As discussed in the first two blog posts in this series, cloud-native digital commerce systems can help B2C and B2B merchants leverage the full power of cloud by delivering greater portability, scalability, and business agility. However, there isn’t a “silver bullet” digital commerce platform or architecture that works for every company’s processes or organizational structure. As a result, many organizations that don’t have the right IT talent in-house or a trusted systems integrator (SI) partner struggle to take make the leap to cloud-native applications, or they fail to take full advantage of their capabilities. IDC believes that every organization embarking on a cloud-native commerce journey should consider the hurdles it faces in deploying cloud-native digital commerce and how it can overcome them by either building internal capabilities or partnering with an organization that can take care of the infrastructure.
Cloud-Native Digital Commerce Delivery Model Considerations
Although cloud computing has existed for over two decades and market awareness is increasing around cloud-native software, many of the B2C and B2B organizations I speak with are hesitant to make the leap forward. When we survey organizations about why they haven’t moved workloads and applications to the cloud, the most common reservations include inertia, budgetary limitations, and security concerns that persist in laggard industries. These are the usual suspects for why organizations are cloud hesitant. Thankfully, these concerns have diminished over the past few years as a greater share of organizations become acquainted with the benefits of the cloud, particularly with multi-tenant applications. The convenience of multi-tenant comes with constraints, and this is helping drive the shift in cloud adoption to cloud-native applications.
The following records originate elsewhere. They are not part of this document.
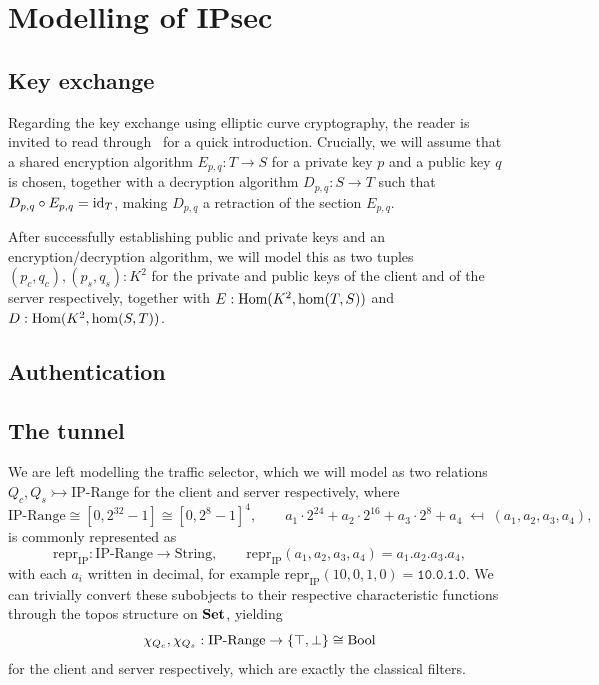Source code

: \section{Modelling of IPsec}\label{sec:modelling}

\subsection{Key exchange}\label{sec:key-exchange}

Regarding the key exchange using elliptic curve cryptography, the reader is invited to read through~\cite{happelEllipticCurvesF42022} for a quick introduction.
Crucially, we will assume that a shared encryption algorithm $E_{p,q} : T \to S$ for a private key $p$ and a public key $q$ is chosen, together with a decryption algorithm $D_{p,q} : S \to T$ such that $D_{p,q} \circ E_{p,q} = \text{id}_T$, making $D_{p,q}$ a retraction of the section $E_{p,q}$.

After successfully establishing public and private keys and an encryption/decryption algorithm, we will model this as two tuples $(p_c, q_c), (p_s, q_s) : K^2$ for the private and public keys of the client and of the server respectively, together with $E : \text{Hom}(K^2, \hom(T, S))$ and $D : \text{Hom}(K^2, \hom(S, T))$.

\subsection{Authentication}\label{sec:authentication}


\subsection{The tunnel}\label{sec:tunnel}

We are left modelling the traffic selector, which we will model as two relations $Q_c, Q_s \rightarrowtail \mathrm{IP\text{-}Range}$ for the client and server respectively, where
\[
	\mathrm{IP\text{-}Range} \cong [0, 2^{32} - 1] \cong [0, 2^{8} - 1]^4,
	\qquad
	a_1 \cdot 2^{24} + a_2 \cdot 2^{16} + a_3 \cdot 2^{8} + a_4 \;\mapsfrom\; (a_1, a_2, a_3, a_4),
\]
is commonly represented as
\[
	\mathrm{repr}_{\mathrm{IP}} : \mathrm{IP\text{-}Range} \to \mathrm{String},
	\qquad
	\mathrm{repr}_{\mathrm{IP}}(a_1, a_2, a_3, a_4) = a_1 \texttt{.} a_2 \texttt{.} a_3 \texttt{.} a_4,
\]
with each $a_i$ written in decimal, for example $\mathrm{repr}_{\mathrm{IP}}(10, 0, 1, 0) = \texttt{10.0.1.0}$.
We can trivially convert these subobjects to their respective characteristic functions through the topos structure on $\mathbf{Set}$, yielding
\[
	\chi_{Q_c}, \chi_{Q_s} : \mathrm{IP\text{-}Range} \to \{\top, \bot\} \cong \text{Bool}
\]
for the client and server respectively, which are exactly the classical filters.

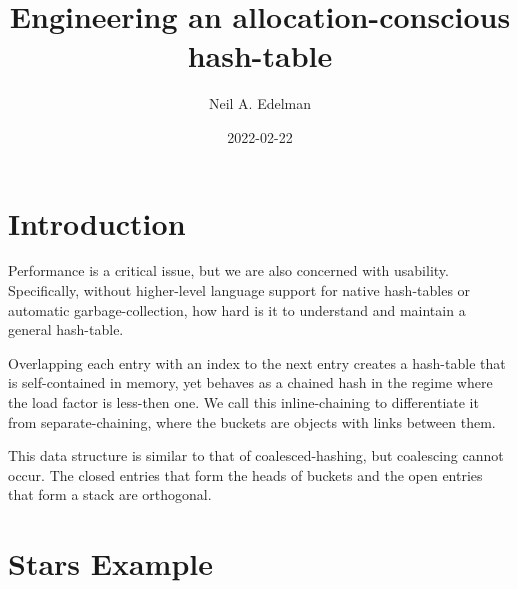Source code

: \documentclass[12pt]{article}
\author{Neil A. Edelman}
\title{Engineering an allocation-conscious hash-table}
\date{2022-02-22}
\begin{document}
\maketitle


\section{Introduction}

Performance is a critical issue, but we are also concerned with usability. Specifically, without higher-level language support for native hash-tables or automatic garbage-collection, how hard is it to understand and maintain a general hash-table.

Overlapping each entry with an index to the next entry creates a hash-table that is self-contained in memory, yet behaves as a chained hash in the regime where the load factor is less-then one.\cite{knuth1998sorting} We call this inline-chaining to differentiate it from separate-chaining, where the buckets are objects with links between them.

This data structure is similar to that of coalesced-hashing\cite{williams1959handling}, but coalescing cannot occur. The closed entries that form the heads of buckets and the open entries that form a stack are orthogonal.

\section{Stars Example}
\end{document}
However, from my conversations with merchants, it is clear that many have concerns about supporting the operational side of single-tenant cloud-native digital commerce applications. As a reminder, single-tenant applications offer merchants more control and ability to extend the digital commerce platform; they also take a higher level of expertise to support these activities. The following concerns come up the most often:
Ease of use: The second blog post in this series highlighted the importance of ease of use in bringing cloud-native commerce to the masses. This factor is important because hosted multi-tenant SaaS applications are very popular in the digital commerce applications space, and many of them emphasize simplicity and ease of use as core tenants.
Talent: Cloud-native digital commerce applications simplify the major headaches of running digital commerce software by having built-in scalability, reducing implementation times, and making upgrades easier. However, online merchants also need the right talent, such as CloudOps engineers to orchestrate how workloads are distributed across the desired cloud providers and maintain the application. Most B2C and B2B merchants we speak with don’t have large IT or development teams in-house to take over these tasks.
Uptime: Uptime is potentially more important for digital commerce than any other functional application; if your eCommerce site goes down during a peak traffic period, it could spell disaster for your business. While cloud-native applications are architected to be elastic, merchants are concerned about how to ensure the system runs smoothly.
Upgrades: Single-tenant cloud-native digital commerce applications typically offer clients more flexibility to adopt upgrades when the business choses. However, many organizations struggle with prioritizing upgrades and installing them when necessary.
Partnering for Success
There is certainly some truth to the popular adage “every company is becoming a software company.” I’ve spoken with retailers and manufacturers that have hired dozens of developers to build and maintain their commerce tech stacks. For organizations that are able to acquire the necessary talent, cloud-native digital commerce can be implemented as soon as needed.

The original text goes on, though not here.